Work request ::
A faithful, word-for-word copy of the records is required, and it must contain no pictures.

**** Extracted entries ****

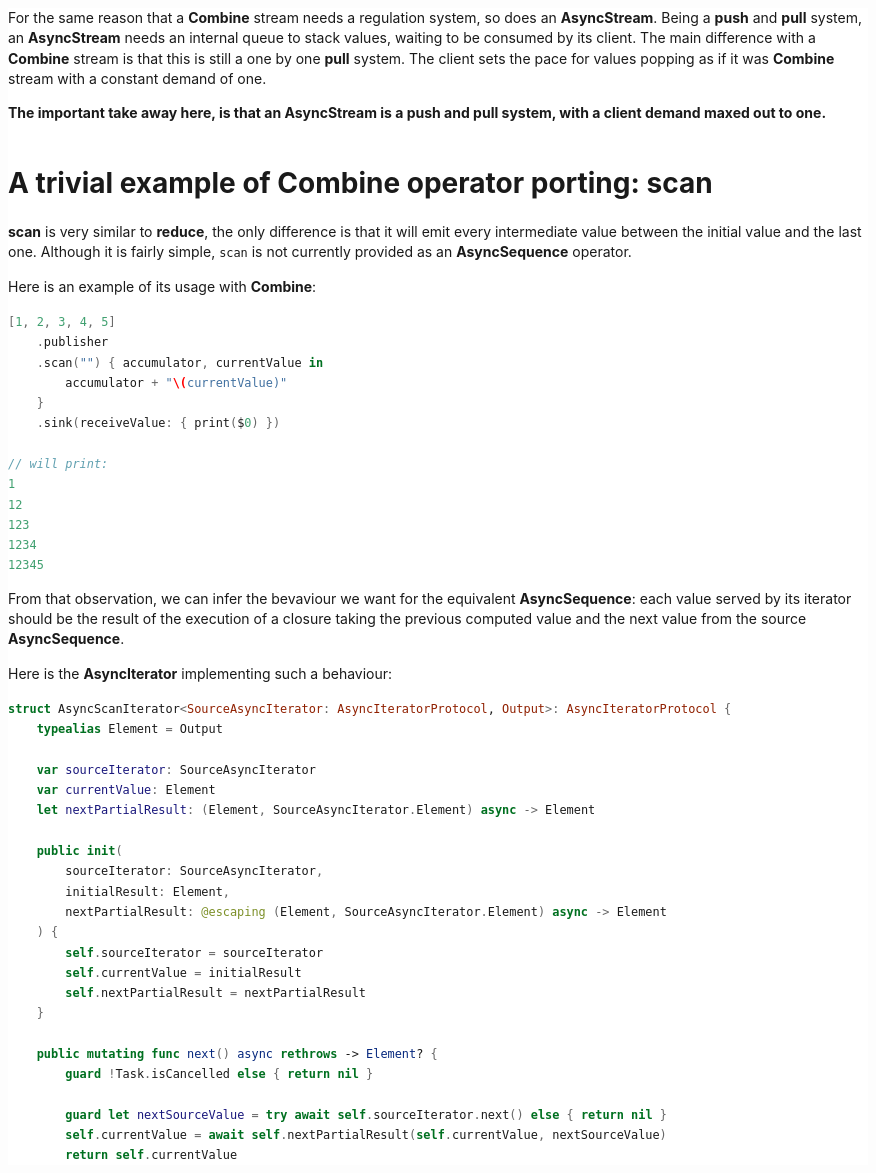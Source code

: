 For the same reason that a **Combine** stream needs a regulation system, so does an **AsyncStream**. Being a **push** and **pull** system, an **AsyncStream** needs an internal queue to stack values, waiting to be consumed by its client.
The main difference with a **Combine** stream is that this is still a one by one **pull** system. The client sets the pace for values popping as if it was **Combine** stream with a constant demand of one.

**The important take away here, is that an AsyncStream is a push and pull system, with a client demand maxed out to one.**

# A trivial example of Combine operator porting: scan

**scan** is very similar to **reduce**, the only difference is that it will emit every intermediate value between the initial value and the last one.
Although it is fairly simple, `scan` is not currently provided as an **AsyncSequence** operator.

Here is an example of its usage with **Combine**:

```swift
[1, 2, 3, 4, 5]
    .publisher
    .scan("") { accumulator, currentValue in
        accumulator + "\(currentValue)"
    }
    .sink(receiveValue: { print($0) })
    
// will print:
1
12
123
1234
12345
```

From that observation, we can infer the bevaviour we want for the equivalent **AsyncSequence**: each value served by its iterator should be the result of
the execution of a closure taking the previous computed value and the next value from the source **AsyncSequence**.

Here is the **AsyncIterator** implementing such a behaviour:

```swift
struct AsyncScanIterator<SourceAsyncIterator: AsyncIteratorProtocol, Output>: AsyncIteratorProtocol {
    typealias Element = Output

    var sourceIterator: SourceAsyncIterator
    var currentValue: Element
    let nextPartialResult: (Element, SourceAsyncIterator.Element) async -> Element

    public init(
        sourceIterator: SourceAsyncIterator,
        initialResult: Element,
        nextPartialResult: @escaping (Element, SourceAsyncIterator.Element) async -> Element
    ) {
        self.sourceIterator = sourceIterator
        self.currentValue = initialResult
        self.nextPartialResult = nextPartialResult
    }

    public mutating func next() async rethrows -> Element? {
        guard !Task.isCancelled else { return nil }

        guard let nextSourceValue = try await self.sourceIterator.next() else { return nil }
        self.currentValue = await self.nextPartialResult(self.currentValue, nextSourceValue)
        return self.currentValue
```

****

Exercise result ::
Source code

: For the same reason that a **Combine** stream needs a regulation system, so does an **AsyncStream**. Being a **push** and **pull** system, an **AsyncStream** needs an internal queue to stack values, waiting to be consumed by its client.
The main difference with a **Combine** stream is that this is still a one by one **pull** system. The client sets the pace for values popping as if it was **Combine** stream with a constant demand of one.

**The important take away here, is that an AsyncStream is a push and pull system, with a client demand maxed out to one.**

# A trivial example of Combine operator porting: scan

**scan** is very similar to **reduce**, the only difference is that it will emit every intermediate value between the initial value and the last one.
Although it is fairly simple, `scan` is not currently provided as an **AsyncSequence** operator.

Here is an example of its usage with **Combine**:

```swift
[1, 2, 3, 4, 5]
    .publisher
    .scan("") { accumulator, currentValue in
        accumulator + "\(currentValue)"
    }
    .sink(receiveValue: { print($0) })
    
// will print:
1
12
123
1234
12345
```

From that observation, we can infer the bevaviour we want for the equivalent **AsyncSequence**: each value served by its iterator should be the result of
the execution of a closure taking the previous computed value and the next value from the source **AsyncSequence**.

Here is the **AsyncIterator** implementing such a behaviour:

```swift
struct AsyncScanIterator<SourceAsyncIterator: AsyncIteratorProtocol, Output>: AsyncIteratorProtocol {
    typealias Element = Output

    var sourceIterator: SourceAsyncIterator
    var currentValue: Element
    let nextPartialResult: (Element, SourceAsyncIterator.Element) async -> Element

    public init(
        sourceIterator: SourceAsyncIterator,
        initialResult: Element,
        nextPartialResult: @escaping (Element, SourceAsyncIterator.Element) async -> Element
    ) {
        self.sourceIterator = sourceIterator
        self.currentValue = initialResult
        self.nextPartialResult = nextPartialResult
    }

    public mutating func next() async rethrows -> Element? {
        guard !Task.isCancelled else { return nil }

        guard let nextSourceValue = try await self.sourceIterator.next() else { return nil }
        self.currentValue = await self.nextPartialResult(self.currentValue, nextSourceValue)
        return self.currentValue
```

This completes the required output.